Increasing provision for mental health services has been a long-term focus for LSE’s Wellbeing Programme. By demonstrating the benefits and cost-effectiveness of extending cognitive behavioural therapy, Layard’s research has underpinned the UK’s Improving Access to Psychological Therapies (IAPT) programme, initiated in 2008. Around 1.25 million people participate in it annually, making this the largest publicly funded evidence‐based psychological care programme in the world, with NHS England committed to additional funding and the programme’s expansion (Layard contributed to its 2015 spending review).  

In 2015, the UK government also committed to investing GB £118 million by 2018/19 on the roll-out of an equivalent psychological therapies programme for children and young people. In 2016, Layard proposed a further programme for schools and colleges, in a paper co-authored with Professor Stephen Scott (King’s College London). It was read by then-Health Secretary, Jeremy Hunt, and informed the 2017 Green Paper for transforming children and young people’s mental health, with its key proposal for local teams launched in the first areas in 2018.  

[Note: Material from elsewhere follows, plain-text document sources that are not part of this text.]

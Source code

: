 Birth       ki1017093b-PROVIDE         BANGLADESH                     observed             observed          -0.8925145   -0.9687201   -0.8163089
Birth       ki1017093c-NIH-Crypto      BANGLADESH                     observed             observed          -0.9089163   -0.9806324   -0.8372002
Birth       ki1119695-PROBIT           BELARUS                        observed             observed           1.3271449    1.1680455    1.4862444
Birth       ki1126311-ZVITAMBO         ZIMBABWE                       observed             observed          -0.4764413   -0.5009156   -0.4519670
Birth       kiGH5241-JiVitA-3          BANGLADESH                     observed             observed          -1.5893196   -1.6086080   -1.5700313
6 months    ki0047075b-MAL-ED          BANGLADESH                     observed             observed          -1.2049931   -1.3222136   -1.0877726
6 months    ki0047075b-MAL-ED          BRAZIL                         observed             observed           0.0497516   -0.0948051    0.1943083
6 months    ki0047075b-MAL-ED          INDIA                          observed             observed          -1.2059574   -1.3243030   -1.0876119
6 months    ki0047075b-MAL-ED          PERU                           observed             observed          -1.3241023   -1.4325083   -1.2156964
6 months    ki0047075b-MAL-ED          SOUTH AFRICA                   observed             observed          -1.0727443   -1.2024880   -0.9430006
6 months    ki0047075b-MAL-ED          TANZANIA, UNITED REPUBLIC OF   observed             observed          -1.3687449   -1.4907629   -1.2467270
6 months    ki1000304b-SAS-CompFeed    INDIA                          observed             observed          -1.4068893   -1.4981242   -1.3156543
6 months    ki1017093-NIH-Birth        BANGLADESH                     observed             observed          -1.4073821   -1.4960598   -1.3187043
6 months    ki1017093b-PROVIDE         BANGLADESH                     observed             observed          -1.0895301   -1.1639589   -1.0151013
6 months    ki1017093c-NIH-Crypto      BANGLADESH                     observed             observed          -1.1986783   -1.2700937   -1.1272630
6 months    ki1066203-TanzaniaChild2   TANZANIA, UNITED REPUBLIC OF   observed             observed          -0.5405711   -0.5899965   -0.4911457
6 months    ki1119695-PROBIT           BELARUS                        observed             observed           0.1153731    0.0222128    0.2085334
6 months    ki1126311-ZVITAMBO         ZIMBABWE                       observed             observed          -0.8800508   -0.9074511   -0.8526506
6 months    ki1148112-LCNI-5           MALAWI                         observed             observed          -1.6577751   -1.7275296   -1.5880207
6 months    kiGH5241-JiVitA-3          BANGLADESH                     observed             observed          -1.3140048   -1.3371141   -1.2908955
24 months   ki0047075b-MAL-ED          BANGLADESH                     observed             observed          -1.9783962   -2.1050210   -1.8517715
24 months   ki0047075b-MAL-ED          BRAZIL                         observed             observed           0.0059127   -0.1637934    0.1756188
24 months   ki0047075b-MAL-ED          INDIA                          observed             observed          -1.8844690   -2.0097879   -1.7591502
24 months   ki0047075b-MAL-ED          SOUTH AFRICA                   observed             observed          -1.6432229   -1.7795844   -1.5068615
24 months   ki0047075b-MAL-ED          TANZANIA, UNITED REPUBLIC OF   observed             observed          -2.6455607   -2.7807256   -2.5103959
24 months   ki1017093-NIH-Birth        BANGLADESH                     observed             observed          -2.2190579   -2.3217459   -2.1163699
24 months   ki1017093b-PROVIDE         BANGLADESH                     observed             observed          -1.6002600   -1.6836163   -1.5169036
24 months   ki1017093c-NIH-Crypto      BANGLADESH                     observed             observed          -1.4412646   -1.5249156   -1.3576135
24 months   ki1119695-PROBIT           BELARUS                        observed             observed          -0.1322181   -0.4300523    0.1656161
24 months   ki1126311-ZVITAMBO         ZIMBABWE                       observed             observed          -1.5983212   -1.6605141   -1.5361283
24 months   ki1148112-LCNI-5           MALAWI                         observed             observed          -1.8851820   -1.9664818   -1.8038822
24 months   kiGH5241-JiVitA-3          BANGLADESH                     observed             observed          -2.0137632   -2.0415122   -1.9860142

One of the principal barriers to using social wellbeing in policy had been a lack of robust quantitative evidence. The inclusion of wellbeing questions in the ONS’s populations survey greatly contributed to changing this, and since September 2014 the questions have been fully approved as the standard across government for measuring subjective wellbeing. The questions now appear in more than 30 surveys and evaluations used to inform government policy, and they have been adopted in international efforts to measure wellbeing, including the OECD’s 2013 Guidelines on Measuring Subjective Well-being, which applies and cites some of the work developed by Layard and Dolan.  

As a member of the House of Lords, Professor Layard is Vice Chair of the All-Party Parliamentary Group on Wellbeing Economics (APPGWE), which in 2014 recommended that: “new policy should be routinely assessed for its impacts on wellbeing”. The most significant government application of this has been in the Treasury’s 2018 edition of its Green Book, which provides guidance on how to appraise and evaluate all central government programmes. Earlier versions had referred to wellbeing data in cost-benefit analysis, but the 2018 revision was the first to state explicitly that wellbeing should be the primary aim of appraisal. This represents a step-change in how the UK government evaluates its objectives, informed by this research on wellbeing and happiness. More recently, the Green Book has been revised with a Supplement, strongly influenced by academic research on wellbeing and policymaking, explaining how cost-effectiveness can be done with wellbeing as the measure of benefit.